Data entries
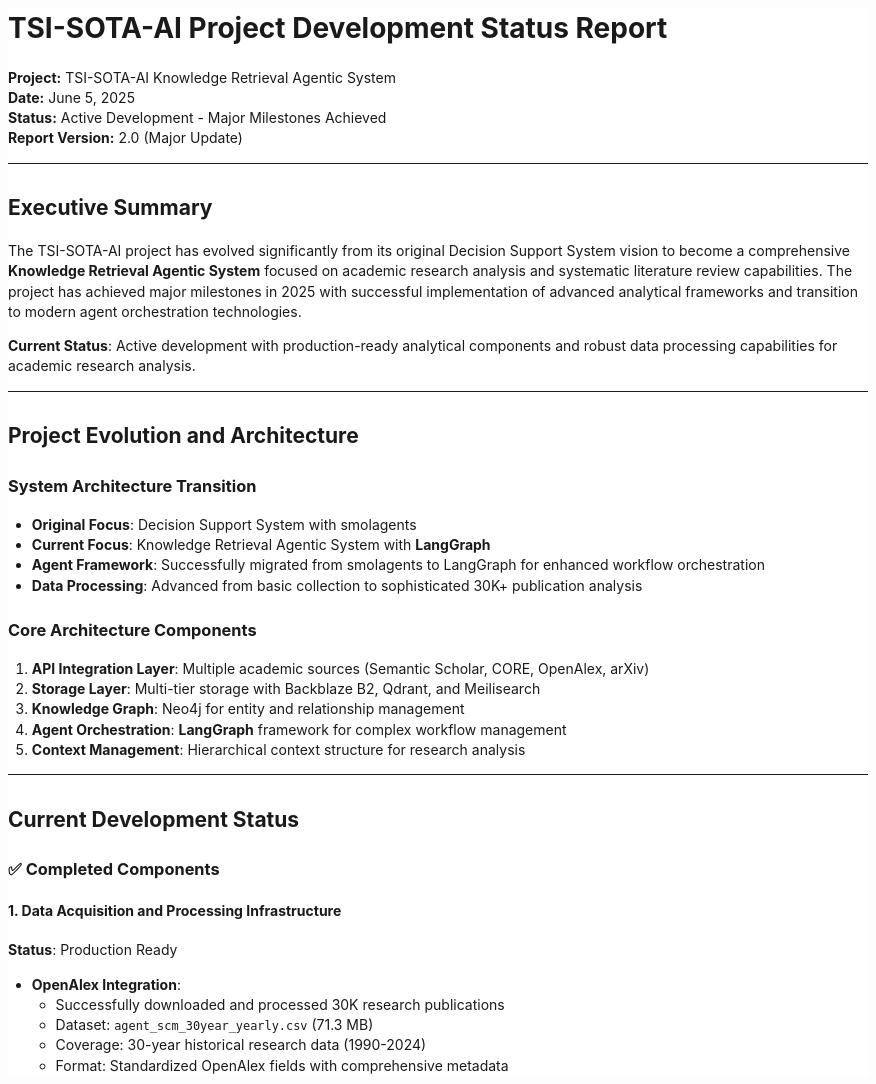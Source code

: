 # TSI-SOTA-AI Project Development Status Report

**Project:** TSI-SOTA-AI Knowledge Retrieval Agentic System  
**Date:** June 5, 2025  
**Status:** Active Development - Major Milestones Achieved  
**Report Version:** 2.0 (Major Update)

---

## Executive Summary

The TSI-SOTA-AI project has evolved significantly from its original Decision Support System vision to become a comprehensive **Knowledge Retrieval Agentic System** focused on academic research analysis and systematic literature review capabilities. The project has achieved major milestones in 2025 with successful implementation of advanced analytical frameworks and transition to modern agent orchestration technologies.

**Current Status**: Active development with production-ready analytical components and robust data processing capabilities for academic research analysis.

---

## Project Evolution and Architecture

### System Architecture Transition
- **Original Focus**: Decision Support System with smolagents
- **Current Focus**: Knowledge Retrieval Agentic System with **LangGraph**
- **Agent Framework**: Successfully migrated from smolagents to LangGraph for enhanced workflow orchestration
- **Data Processing**: Advanced from basic collection to sophisticated 30K+ publication analysis

### Core Architecture Components
1. **API Integration Layer**: Multiple academic sources (Semantic Scholar, CORE, OpenAlex, arXiv)
2. **Storage Layer**: Multi-tier storage with Backblaze B2, Qdrant, and Meilisearch
3. **Knowledge Graph**: Neo4j for entity and relationship management
4. **Agent Orchestration**: **LangGraph** framework for complex workflow management
5. **Context Management**: Hierarchical context structure for research analysis

---

## Current Development Status

### ✅ Completed Components

#### 1. Data Acquisition and Processing Infrastructure
**Status**: Production Ready

- **OpenAlex Integration**: 
  - Successfully downloaded and processed 30K research publications
  - Dataset: `agent_scm_30year_yearly.csv` (71.3 MB)
  - Coverage: 30-year historical research data (1990-2024)
  - Format: Standardized OpenAlex fields with comprehensive metadata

WHAT TO WORK ON: Excluding the pictures, transcribe all of the entries exactly.

ANSWER TO THIS TASK:
Source code

: # TSI-SOTA-AI Project Development Status Report

**Project:** TSI-SOTA-AI Knowledge Retrieval Agentic System  
**Date:** June 5, 2025  
**Status:** Active Development - Major Milestones Achieved  
**Report Version:** 2.0 (Major Update)

---

## Executive Summary

The TSI-SOTA-AI project has evolved significantly from its original Decision Support System vision to become a comprehensive **Knowledge Retrieval Agentic System** focused on academic research analysis and systematic literature review capabilities. The project has achieved major milestones in 2025 with successful implementation of advanced analytical frameworks and transition to modern agent orchestration technologies.

**Current Status**: Active development with production-ready analytical components and robust data processing capabilities for academic research analysis.

---

## Project Evolution and Architecture

### System Architecture Transition
- **Original Focus**: Decision Support System with smolagents
- **Current Focus**: Knowledge Retrieval Agentic System with **LangGraph**
- **Agent Framework**: Successfully migrated from smolagents to LangGraph for enhanced workflow orchestration
- **Data Processing**: Advanced from basic collection to sophisticated 30K+ publication analysis

### Core Architecture Components
1. **API Integration Layer**: Multiple academic sources (Semantic Scholar, CORE, OpenAlex, arXiv)
2. **Storage Layer**: Multi-tier storage with Backblaze B2, Qdrant, and Meilisearch
3. **Knowledge Graph**: Neo4j for entity and relationship management
4. **Agent Orchestration**: **LangGraph** framework for complex workflow management
5. **Context Management**: Hierarchical context structure for research analysis

---

## Current Development Status

### ✅ Completed Components

#### 1. Data Acquisition and Processing Infrastructure
**Status**: Production Ready

- **OpenAlex Integration**: 
  - Successfully downloaded and processed 30K research publications
  - Dataset: `agent_scm_30year_yearly.csv` (71.3 MB)
  - Coverage: 30-year historical research data (1990-2024)
  - Format: Standardized OpenAlex fields with comprehensive metadata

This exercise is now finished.